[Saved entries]
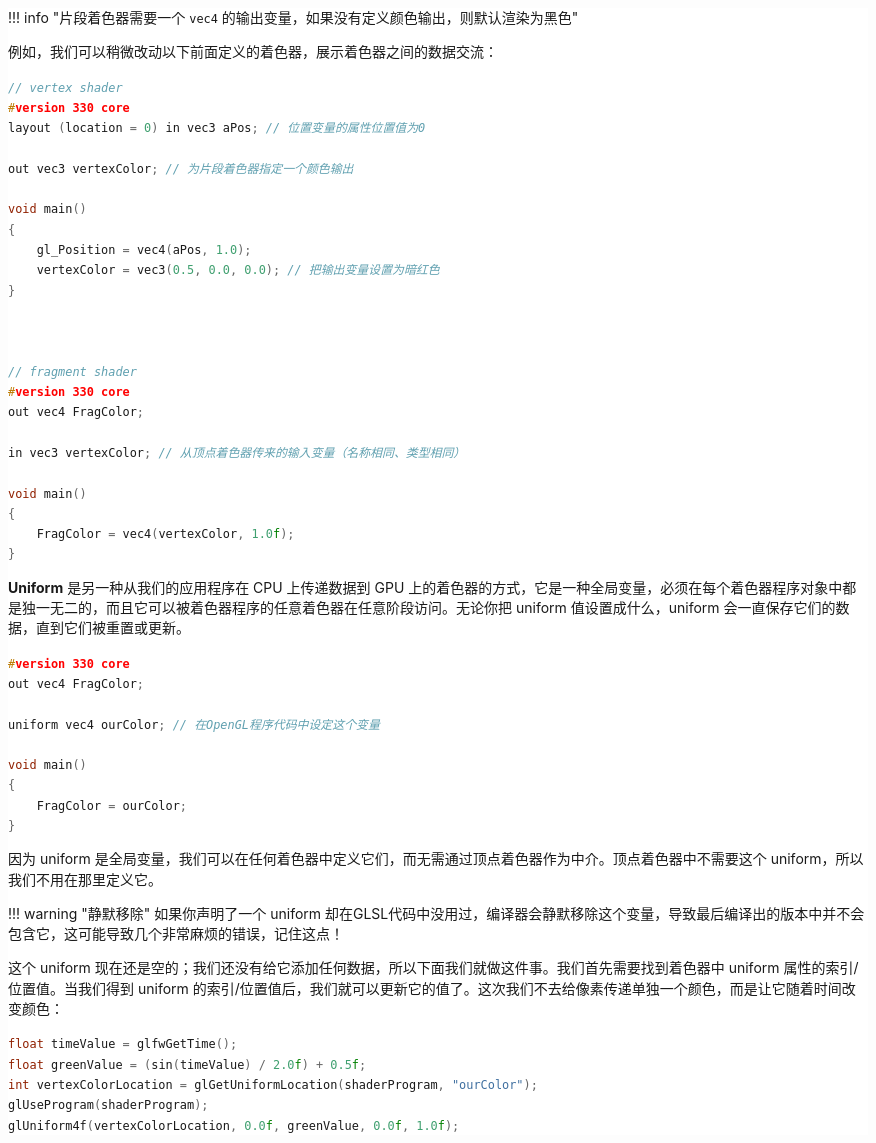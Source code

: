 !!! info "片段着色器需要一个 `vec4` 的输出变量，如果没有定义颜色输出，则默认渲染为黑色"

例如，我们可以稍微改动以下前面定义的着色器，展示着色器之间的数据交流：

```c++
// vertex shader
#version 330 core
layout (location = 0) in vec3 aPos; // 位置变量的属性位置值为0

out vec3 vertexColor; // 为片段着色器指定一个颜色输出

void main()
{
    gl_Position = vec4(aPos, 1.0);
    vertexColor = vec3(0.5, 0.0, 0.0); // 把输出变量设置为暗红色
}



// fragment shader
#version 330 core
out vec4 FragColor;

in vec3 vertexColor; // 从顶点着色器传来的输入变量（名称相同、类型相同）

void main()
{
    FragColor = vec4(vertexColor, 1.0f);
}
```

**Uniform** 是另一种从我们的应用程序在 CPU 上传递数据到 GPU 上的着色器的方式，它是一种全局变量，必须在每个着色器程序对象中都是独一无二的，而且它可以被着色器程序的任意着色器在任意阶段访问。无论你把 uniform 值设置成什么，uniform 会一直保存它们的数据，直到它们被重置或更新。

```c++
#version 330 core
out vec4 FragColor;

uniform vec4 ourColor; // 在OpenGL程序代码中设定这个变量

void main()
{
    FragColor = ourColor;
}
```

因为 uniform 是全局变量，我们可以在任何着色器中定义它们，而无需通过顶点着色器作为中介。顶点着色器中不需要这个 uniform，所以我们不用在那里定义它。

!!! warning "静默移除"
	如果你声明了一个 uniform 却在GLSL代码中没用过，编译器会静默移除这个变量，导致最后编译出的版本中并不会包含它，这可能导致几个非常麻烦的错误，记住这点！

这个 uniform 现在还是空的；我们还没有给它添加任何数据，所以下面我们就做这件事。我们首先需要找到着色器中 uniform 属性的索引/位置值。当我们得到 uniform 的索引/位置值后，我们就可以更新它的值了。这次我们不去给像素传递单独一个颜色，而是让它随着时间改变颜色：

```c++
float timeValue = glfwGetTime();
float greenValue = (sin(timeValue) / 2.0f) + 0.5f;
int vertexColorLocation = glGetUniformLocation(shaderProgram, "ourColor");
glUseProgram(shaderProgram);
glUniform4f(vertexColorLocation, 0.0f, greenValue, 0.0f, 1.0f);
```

**Action item**
Show the lines above that include "FragColor".

**Reply to the exercise**
out vec4 FragColor;
    FragColor = vec4(vertexColor, 1.0f);
out vec4 FragColor;
    FragColor = ourColor;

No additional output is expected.